Protect Your Organization With Encryption
Recap from the May 14, 2019 CISO/Security Vendor Relationship Podcast
by Lydia Pert
As time goes on and technology advances, organizations are finding that they must secure more and more sensitive data. Business leaders must ensure that data security and privacy remain a top priority to protect and defend from costly data breaches — as well as prevent a loss of trust and a decrease in brand respect and loyalty. In the most recent CISO/Security Vendor Relationship Podcast, the Cloud Security Tip explains the significance of data encryption.
What is Encryption and How Does it Work?
Data encryption essentially translates data into a secret code, so that only people with access to a decryption key or specific password can read it. Encrypted data is called ciphertext, and unencrypted data is called plaintext. Currently, encryption is one of the most common data security methods that organizations use — and for a good reason. Encryption is a crucial step in cybersecurity because it allows organizations and individuals to protect sensitive information and resources.

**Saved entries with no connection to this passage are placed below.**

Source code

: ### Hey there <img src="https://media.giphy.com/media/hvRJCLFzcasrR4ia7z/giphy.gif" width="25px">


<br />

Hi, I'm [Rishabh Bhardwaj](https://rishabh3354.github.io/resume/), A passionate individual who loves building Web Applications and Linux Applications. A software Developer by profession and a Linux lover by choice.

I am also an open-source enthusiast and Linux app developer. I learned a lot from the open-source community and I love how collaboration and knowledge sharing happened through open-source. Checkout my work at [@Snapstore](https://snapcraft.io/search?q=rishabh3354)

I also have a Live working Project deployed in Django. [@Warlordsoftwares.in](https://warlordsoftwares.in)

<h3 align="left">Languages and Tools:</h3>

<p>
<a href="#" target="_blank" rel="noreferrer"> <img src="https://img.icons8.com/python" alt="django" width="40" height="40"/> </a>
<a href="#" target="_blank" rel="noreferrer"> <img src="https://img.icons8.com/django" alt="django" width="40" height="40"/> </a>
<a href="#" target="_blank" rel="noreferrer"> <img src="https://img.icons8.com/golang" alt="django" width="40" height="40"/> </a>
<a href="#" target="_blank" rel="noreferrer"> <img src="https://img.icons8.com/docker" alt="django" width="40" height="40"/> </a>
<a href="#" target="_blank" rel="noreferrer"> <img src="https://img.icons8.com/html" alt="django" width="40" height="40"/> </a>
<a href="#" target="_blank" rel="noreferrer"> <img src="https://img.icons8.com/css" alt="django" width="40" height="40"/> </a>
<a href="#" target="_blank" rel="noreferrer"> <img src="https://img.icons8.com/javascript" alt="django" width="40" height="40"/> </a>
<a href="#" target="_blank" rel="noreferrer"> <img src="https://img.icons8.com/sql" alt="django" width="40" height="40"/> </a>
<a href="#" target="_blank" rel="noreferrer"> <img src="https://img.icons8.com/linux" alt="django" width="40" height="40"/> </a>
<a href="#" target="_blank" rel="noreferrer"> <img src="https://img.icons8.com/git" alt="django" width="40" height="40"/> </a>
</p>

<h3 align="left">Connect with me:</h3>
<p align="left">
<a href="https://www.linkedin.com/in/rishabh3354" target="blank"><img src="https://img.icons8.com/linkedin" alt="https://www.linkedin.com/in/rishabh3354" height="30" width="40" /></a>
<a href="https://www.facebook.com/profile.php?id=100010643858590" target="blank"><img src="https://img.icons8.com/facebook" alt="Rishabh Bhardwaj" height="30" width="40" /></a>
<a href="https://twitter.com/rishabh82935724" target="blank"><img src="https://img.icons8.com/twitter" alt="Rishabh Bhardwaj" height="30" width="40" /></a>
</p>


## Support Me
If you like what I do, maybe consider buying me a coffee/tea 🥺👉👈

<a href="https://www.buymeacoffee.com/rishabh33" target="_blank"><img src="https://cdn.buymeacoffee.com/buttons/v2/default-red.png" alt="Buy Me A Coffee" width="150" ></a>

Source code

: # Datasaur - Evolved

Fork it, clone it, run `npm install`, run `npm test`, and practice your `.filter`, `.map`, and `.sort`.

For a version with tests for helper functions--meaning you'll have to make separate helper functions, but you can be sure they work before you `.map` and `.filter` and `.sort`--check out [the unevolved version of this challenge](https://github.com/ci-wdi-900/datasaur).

The Advanced Encryption Standard (AES) is the standard encryption algorithm used by the U.S. Government and countless organizations. TLS for email, HTTPS and SSL for websites, and the use of a VPN when connecting from public Wi-Fi hotspots (even those that say they are secure) are some ways that organizations utilize encryption to secure their most sensitive data.
Symmetric Encryption Vs. Asymmetric Encryption
Encryption schemes can be broadly classified into Symmetric and Asymmetric. Symmetric encryption occurs when the sender and recipient of a particular set of data use a single shared key to encrypt and decrypt the message. Asymmetric encryption uses a unique key for encryption and decryption. Anyone can use the encryption key to encrypt a message. However, the decryption keys are secret. This method means that only the intended receiver can decrypt the message.
Securing Sensitive Organizational Data
But like Steve Prentice explained on the Cloud Security Tip, “encryption isn’t the end of the story. There must be network security controls to help protect data in transit as well as securing the transmission networks themselves. Proactivity is key.” To be proactive means identifying at-risk data, establishing user prompting regulations and automatic encryption for things like files attached to an email message, and taking stock of, and categorizing all types of data to ensure the right level of security is applied to each.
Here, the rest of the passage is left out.